Nothing in the records may be left out; restate them word for word.

DATA SHOWN: Begin

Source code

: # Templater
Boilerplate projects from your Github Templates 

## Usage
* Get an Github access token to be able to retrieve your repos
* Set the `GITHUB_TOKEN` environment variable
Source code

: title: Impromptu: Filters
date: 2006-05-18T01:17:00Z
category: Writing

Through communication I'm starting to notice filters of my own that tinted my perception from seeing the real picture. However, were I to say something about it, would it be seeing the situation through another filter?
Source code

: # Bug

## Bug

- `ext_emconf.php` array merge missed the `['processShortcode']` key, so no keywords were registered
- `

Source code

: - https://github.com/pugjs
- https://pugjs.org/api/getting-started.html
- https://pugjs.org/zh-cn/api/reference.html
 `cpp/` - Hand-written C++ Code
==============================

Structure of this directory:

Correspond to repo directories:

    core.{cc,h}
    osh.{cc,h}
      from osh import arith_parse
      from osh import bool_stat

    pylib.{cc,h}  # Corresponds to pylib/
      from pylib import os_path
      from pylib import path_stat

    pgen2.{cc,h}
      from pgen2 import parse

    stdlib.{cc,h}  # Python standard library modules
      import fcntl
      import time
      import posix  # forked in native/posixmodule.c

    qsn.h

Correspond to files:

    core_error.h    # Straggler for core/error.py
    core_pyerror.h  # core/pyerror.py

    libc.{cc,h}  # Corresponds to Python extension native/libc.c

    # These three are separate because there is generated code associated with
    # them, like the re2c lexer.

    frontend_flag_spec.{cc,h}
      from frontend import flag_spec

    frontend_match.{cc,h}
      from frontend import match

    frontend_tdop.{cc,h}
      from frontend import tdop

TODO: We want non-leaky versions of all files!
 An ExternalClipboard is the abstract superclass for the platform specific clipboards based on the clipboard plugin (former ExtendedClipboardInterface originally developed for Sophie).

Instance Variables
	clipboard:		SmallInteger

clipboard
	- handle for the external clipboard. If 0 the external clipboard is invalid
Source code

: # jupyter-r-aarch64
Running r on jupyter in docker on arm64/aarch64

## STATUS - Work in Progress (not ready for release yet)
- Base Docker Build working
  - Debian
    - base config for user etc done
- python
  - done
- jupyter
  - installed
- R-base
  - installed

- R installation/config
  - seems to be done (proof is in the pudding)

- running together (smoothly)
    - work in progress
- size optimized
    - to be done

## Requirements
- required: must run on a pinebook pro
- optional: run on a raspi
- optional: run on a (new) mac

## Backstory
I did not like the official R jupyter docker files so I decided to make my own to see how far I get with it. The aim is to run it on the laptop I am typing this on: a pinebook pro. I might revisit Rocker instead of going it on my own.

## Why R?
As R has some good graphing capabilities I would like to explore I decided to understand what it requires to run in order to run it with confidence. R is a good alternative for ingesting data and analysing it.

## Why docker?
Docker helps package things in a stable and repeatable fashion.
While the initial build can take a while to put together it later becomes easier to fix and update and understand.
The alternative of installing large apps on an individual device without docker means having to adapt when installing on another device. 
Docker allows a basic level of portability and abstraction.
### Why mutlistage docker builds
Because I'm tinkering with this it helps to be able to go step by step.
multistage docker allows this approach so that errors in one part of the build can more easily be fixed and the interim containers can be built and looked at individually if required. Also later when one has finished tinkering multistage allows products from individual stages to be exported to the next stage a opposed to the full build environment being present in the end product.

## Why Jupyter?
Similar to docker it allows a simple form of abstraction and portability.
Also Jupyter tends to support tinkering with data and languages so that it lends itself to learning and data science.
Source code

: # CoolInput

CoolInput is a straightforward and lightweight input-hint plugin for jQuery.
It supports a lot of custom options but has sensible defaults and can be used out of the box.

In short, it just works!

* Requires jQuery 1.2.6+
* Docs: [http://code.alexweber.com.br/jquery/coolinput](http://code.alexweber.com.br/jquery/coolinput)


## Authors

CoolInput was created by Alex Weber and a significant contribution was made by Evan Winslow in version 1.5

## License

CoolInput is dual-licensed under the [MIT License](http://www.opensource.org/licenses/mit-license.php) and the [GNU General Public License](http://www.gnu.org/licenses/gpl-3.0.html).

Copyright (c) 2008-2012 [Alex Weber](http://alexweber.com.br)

DATA SHOWN: End

== WORKED SOLUTION ==
Source code

: # Templater
Boilerplate projects from your Github Templates 

## Usage
* Get an Github access token to be able to retrieve your repos
* Set the `GITHUB_TOKEN` environment variable
Source code

: title: Impromptu: Filters
date: 2006-05-18T01:17:00Z
category: Writing

Through communication I'm starting to notice filters of my own that tinted my perception from seeing the real picture. However, were I to say something about it, would it be seeing the situation through another filter?
Source code

: # Bug

## Bug

- `ext_emconf.php` array merge missed the `['processShortcode']` key, so no keywords were registered
- `

Source code

: - https://github.com/pugjs
- https://pugjs.org/api/getting-started.html
- https://pugjs.org/zh-cn/api/reference.html
 `cpp/` - Hand-written C++ Code
==============================

Structure of this directory:

Correspond to repo directories:

    core.{cc,h}
    osh.{cc,h}
      from osh import arith_parse
      from osh import bool_stat

    pylib.{cc,h}  # Corresponds to pylib/
      from pylib import os_path
      from pylib import path_stat

    pgen2.{cc,h}
      from pgen2 import parse

    stdlib.{cc,h}  # Python standard library modules
      import fcntl
      import time
      import posix  # forked in native/posixmodule.c

    qsn.h

Correspond to files:

    core_error.h    # Straggler for core/error.py
    core_pyerror.h  # core/pyerror.py

    libc.{cc,h}  # Corresponds to Python extension native/libc.c

    # These three are separate because there is generated code associated with
    # them, like the re2c lexer.

    frontend_flag_spec.{cc,h}
      from frontend import flag_spec

    frontend_match.{cc,h}
      from frontend import match

    frontend_tdop.{cc,h}
      from frontend import tdop

TODO: We want non-leaky versions of all files!
 An ExternalClipboard is the abstract superclass for the platform specific clipboards based on the clipboard plugin (former ExtendedClipboardInterface originally developed for Sophie).

Instance Variables
	clipboard:		SmallInteger

clipboard
	- handle for the external clipboard. If 0 the external clipboard is invalid
Source code

: # jupyter-r-aarch64
Running r on jupyter in docker on arm64/aarch64

## STATUS - Work in Progress (not ready for release yet)
- Base Docker Build working
  - Debian
    - base config for user etc done
- python
  - done
- jupyter
  - installed
- R-base
  - installed

- R installation/config
  - seems to be done (proof is in the pudding)

- running together (smoothly)
    - work in progress
- size optimized
    - to be done

## Requirements
- required: must run on a pinebook pro
- optional: run on a raspi
- optional: run on a (new) mac

## Backstory
I did not like the official R jupyter docker files so I decided to make my own to see how far I get with it. The aim is to run it on the laptop I am typing this on: a pinebook pro. I might revisit Rocker instead of going it on my own.

## Why R?
As R has some good graphing capabilities I would like to explore I decided to understand what it requires to run in order to run it with confidence. R is a good alternative for ingesting data and analysing it.

## Why docker?
Docker helps package things in a stable and repeatable fashion.
While the initial build can take a while to put together it later becomes easier to fix and update and understand.
The alternative of installing large apps on an individual device without docker means having to adapt when installing on another device. 
Docker allows a basic level of portability and abstraction.
### Why mutlistage docker builds
Because I'm tinkering with this it helps to be able to go step by step.
multistage docker allows this approach so that errors in one part of the build can more easily be fixed and the interim containers can be built and looked at individually if required. Also later when one has finished tinkering multistage allows products from individual stages to be exported to the next stage a opposed to the full build environment being present in the end product.

## Why Jupyter?
Similar to docker it allows a simple form of abstraction and portability.
Also Jupyter tends to support tinkering with data and languages so that it lends itself to learning and data science.
Source code

: # CoolInput

CoolInput is a straightforward and lightweight input-hint plugin for jQuery.
It supports a lot of custom options but has sensible defaults and can be used out of the box.

In short, it just works!

* Requires jQuery 1.2.6+
* Docs: [http://code.alexweber.com.br/jquery/coolinput](http://code.alexweber.com.br/jquery/coolinput)


## Authors

CoolInput was created by Alex Weber and a significant contribution was made by Evan Winslow in version 1.5

## License

CoolInput is dual-licensed under the [MIT License](http://www.opensource.org/licenses/mit-license.php) and the [GNU General Public License](http://www.gnu.org/licenses/gpl-3.0.html).

Copyright (c) 2008-2012 [Alex Weber](http://alexweber.com.br)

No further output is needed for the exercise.